◆ How to complete this task: You are asked to filter the data below and copy every line holding "POST".

[Saved data entries]
+++
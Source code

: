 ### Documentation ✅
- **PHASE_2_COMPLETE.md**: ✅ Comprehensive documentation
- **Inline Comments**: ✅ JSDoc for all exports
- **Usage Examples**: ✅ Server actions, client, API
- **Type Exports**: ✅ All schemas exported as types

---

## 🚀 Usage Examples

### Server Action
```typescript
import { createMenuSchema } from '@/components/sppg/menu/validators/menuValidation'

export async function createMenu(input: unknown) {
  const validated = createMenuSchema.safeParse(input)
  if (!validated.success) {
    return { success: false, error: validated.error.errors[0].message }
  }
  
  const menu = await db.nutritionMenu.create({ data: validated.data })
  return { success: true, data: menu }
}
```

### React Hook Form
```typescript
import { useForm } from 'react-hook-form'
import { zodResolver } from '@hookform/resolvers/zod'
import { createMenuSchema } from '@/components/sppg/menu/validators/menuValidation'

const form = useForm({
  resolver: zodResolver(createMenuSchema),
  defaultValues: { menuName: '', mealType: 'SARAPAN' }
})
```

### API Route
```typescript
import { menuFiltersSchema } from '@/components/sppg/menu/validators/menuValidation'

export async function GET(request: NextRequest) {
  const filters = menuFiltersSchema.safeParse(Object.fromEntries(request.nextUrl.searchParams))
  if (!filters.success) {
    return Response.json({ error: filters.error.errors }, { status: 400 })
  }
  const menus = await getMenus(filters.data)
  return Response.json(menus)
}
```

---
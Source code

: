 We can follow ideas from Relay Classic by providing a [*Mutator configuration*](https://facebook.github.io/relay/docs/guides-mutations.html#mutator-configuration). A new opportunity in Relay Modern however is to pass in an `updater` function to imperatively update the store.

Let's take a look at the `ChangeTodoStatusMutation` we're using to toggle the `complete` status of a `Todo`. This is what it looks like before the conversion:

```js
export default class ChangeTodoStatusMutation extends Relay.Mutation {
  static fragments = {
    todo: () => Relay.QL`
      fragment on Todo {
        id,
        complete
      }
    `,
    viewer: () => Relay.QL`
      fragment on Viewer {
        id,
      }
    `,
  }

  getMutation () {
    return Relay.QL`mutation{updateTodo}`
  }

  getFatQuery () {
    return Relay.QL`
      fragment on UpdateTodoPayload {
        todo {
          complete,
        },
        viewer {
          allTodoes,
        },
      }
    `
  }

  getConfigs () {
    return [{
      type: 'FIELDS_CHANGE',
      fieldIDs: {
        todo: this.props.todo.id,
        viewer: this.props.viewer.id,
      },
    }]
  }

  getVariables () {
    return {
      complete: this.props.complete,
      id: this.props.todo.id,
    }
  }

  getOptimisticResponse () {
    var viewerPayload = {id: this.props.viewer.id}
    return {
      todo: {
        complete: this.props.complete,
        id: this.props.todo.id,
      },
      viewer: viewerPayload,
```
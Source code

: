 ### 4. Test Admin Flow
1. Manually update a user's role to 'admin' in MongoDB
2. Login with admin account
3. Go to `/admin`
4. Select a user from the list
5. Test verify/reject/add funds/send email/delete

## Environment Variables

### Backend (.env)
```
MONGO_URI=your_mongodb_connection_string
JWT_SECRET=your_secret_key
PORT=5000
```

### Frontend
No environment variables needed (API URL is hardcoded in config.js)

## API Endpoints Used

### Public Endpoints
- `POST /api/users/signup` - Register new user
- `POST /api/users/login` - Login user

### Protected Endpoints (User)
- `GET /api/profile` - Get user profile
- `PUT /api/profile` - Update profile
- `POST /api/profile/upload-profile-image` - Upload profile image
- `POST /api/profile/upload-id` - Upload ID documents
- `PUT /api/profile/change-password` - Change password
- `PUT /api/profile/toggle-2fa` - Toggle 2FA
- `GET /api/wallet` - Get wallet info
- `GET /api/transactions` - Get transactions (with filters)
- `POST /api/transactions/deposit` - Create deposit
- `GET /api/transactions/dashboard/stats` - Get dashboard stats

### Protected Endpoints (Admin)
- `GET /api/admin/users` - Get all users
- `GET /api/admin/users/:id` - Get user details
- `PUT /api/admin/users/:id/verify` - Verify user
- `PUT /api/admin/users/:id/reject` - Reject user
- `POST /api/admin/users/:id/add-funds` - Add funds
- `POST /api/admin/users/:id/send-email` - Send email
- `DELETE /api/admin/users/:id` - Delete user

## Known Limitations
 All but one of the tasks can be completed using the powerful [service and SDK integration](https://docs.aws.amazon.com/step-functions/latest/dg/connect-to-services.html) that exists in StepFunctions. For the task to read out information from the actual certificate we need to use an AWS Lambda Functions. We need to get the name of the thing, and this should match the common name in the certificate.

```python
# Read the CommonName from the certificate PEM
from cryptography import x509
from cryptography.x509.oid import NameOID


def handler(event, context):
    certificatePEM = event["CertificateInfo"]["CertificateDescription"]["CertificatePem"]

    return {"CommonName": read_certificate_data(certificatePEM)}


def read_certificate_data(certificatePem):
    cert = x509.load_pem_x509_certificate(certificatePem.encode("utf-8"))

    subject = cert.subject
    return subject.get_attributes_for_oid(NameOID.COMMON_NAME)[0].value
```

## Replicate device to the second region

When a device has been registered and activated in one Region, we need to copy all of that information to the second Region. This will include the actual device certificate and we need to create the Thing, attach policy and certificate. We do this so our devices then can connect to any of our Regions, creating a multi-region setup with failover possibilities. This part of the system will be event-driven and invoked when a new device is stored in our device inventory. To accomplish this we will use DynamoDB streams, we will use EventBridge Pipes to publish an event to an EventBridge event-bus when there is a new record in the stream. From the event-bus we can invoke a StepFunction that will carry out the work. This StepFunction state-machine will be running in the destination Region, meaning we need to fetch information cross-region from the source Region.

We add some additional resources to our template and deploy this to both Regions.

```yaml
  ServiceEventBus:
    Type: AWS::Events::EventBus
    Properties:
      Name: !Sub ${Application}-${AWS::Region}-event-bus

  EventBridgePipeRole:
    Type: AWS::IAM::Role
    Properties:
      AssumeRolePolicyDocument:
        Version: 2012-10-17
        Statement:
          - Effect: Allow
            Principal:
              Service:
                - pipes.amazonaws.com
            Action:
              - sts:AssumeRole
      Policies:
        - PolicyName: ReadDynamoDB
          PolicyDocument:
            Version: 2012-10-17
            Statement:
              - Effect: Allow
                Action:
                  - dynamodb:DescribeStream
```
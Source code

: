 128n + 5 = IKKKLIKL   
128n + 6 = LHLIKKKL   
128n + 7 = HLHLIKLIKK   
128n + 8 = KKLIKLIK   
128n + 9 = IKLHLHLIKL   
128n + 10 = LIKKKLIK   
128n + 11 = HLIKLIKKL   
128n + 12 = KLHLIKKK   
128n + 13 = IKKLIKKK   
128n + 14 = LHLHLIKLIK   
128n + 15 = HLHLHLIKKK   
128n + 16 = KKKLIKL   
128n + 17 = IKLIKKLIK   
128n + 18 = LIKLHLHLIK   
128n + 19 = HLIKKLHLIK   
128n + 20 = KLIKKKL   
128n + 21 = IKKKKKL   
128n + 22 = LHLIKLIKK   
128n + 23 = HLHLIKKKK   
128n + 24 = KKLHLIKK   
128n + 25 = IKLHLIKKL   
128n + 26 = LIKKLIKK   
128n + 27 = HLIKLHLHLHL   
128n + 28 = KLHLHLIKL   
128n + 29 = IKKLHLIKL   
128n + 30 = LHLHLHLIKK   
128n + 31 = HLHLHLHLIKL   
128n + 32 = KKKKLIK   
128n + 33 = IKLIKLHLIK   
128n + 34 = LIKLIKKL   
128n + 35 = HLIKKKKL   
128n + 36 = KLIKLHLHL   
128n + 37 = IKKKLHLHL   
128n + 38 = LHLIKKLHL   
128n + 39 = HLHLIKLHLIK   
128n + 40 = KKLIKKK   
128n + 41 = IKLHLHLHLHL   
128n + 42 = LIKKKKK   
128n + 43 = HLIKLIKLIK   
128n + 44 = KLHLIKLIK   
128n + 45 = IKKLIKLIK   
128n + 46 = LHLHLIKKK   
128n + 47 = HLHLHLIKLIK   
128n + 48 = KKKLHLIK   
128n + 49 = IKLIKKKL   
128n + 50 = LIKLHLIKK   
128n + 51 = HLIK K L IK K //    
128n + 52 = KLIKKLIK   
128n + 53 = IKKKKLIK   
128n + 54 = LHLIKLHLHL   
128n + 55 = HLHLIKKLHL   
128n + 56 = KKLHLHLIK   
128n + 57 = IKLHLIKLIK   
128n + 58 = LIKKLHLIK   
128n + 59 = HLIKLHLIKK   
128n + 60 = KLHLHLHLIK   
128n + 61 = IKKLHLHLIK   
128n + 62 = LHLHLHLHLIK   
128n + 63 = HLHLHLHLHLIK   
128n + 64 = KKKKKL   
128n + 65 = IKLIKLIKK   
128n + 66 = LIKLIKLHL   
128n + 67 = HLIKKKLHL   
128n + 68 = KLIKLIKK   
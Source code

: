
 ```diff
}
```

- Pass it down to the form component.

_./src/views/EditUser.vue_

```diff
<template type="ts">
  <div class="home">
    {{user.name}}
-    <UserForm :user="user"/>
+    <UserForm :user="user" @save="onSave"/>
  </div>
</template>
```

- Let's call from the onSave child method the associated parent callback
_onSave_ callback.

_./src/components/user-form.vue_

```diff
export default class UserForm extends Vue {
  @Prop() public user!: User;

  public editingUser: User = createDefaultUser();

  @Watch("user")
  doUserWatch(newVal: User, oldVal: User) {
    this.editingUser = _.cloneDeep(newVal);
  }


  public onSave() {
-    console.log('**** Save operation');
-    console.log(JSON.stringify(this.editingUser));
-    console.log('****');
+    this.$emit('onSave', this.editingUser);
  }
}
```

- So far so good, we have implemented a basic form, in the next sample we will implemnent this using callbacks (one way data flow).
+++
◆ Solution for this problem:
- `POST /api/users/signup` - Register new user
- `POST /api/users/login` - Login user
- `POST /api/profile/upload-profile-image` - Upload profile image
- `POST /api/profile/upload-id` - Upload ID documents
- `POST /api/transactions/deposit` - Create deposit
- `POST /api/admin/users/:id/add-funds` - Add funds
- `POST /api/admin/users/:id/send-email` - Send email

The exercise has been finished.